Michael Medved is known to millions of Americans as the co-host of the popular weekly PBS television series, Sneak Previews, and as chief film critic for the New York Post. He has been a frequent guest on such programs as Nightline, Oprah, David Letterman, the Tonight Show and Good Morning America, and recently served as guest host of the Rush Limbaugh radio show. Mr. Medved is also cofounder, with Rabbi Daniel Lapin, of Pacific Jewish Center in Venice, California and a Hillsdale College Life Associate. He has written eight books, including the bestsellers What Really Happened to the Class of ’65?, The Shadow Presidents, and Hollywood vs. America. His new book, Saving Childhood: How to Protect Your Children from the National Assault on Innocence, will be published by HarperCollins in 1996.
In this issue of Imprimis, film critic Michael Medved identifies the real victims of the modern culture wars: our children.

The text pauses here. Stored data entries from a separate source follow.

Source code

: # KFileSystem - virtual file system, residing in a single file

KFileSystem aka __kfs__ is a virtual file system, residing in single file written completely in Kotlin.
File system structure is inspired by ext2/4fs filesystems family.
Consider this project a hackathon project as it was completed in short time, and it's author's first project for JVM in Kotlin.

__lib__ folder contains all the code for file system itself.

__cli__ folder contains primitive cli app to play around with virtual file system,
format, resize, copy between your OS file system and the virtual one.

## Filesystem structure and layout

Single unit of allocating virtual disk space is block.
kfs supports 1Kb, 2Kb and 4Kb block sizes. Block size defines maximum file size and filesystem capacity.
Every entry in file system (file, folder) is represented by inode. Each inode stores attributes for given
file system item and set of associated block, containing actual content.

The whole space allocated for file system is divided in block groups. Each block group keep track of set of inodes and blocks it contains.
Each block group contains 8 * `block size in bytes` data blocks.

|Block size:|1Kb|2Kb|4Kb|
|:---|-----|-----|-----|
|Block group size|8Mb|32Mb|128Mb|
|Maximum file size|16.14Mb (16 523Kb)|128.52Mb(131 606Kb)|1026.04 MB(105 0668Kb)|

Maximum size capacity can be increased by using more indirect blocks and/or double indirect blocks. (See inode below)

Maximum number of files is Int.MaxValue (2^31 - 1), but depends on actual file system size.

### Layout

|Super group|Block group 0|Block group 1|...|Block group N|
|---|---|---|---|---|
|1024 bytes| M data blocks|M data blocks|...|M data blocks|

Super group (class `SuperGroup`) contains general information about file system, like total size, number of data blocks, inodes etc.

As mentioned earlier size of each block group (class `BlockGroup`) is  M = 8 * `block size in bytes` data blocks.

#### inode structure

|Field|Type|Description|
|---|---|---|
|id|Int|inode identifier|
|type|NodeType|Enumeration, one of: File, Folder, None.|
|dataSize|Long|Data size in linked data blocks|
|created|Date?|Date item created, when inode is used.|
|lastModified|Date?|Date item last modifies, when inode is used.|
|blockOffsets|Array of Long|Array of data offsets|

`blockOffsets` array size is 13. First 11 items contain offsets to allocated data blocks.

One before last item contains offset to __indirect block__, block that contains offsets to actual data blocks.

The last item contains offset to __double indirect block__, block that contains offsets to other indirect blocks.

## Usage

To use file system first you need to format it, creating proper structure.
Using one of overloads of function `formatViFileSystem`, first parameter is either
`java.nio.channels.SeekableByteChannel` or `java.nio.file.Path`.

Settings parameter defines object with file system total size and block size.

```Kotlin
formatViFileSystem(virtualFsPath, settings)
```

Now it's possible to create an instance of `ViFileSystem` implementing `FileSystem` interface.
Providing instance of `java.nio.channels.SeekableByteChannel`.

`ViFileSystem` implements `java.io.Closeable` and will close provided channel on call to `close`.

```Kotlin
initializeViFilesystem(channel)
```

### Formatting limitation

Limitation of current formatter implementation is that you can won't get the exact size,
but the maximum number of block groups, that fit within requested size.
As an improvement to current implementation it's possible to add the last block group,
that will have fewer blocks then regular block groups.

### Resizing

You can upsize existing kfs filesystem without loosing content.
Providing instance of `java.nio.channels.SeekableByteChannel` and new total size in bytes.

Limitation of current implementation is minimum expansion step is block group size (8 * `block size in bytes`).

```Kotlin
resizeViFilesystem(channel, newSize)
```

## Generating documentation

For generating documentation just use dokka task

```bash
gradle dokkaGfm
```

His presentation was delivered during Hillsdale College’s Shavano Institute for National Leadership seminar, “Educating for Virtue: The New ‘Values Revolution’” in Salt Lake City in April 1995.
In recent years, our nation has been torn by fears that immigrants may be bad for America. In April of 1995, however, a major study at the University of Chicago suggested the profoundly depressing possibility that the reverse could be true: America just might be bad for immigrants.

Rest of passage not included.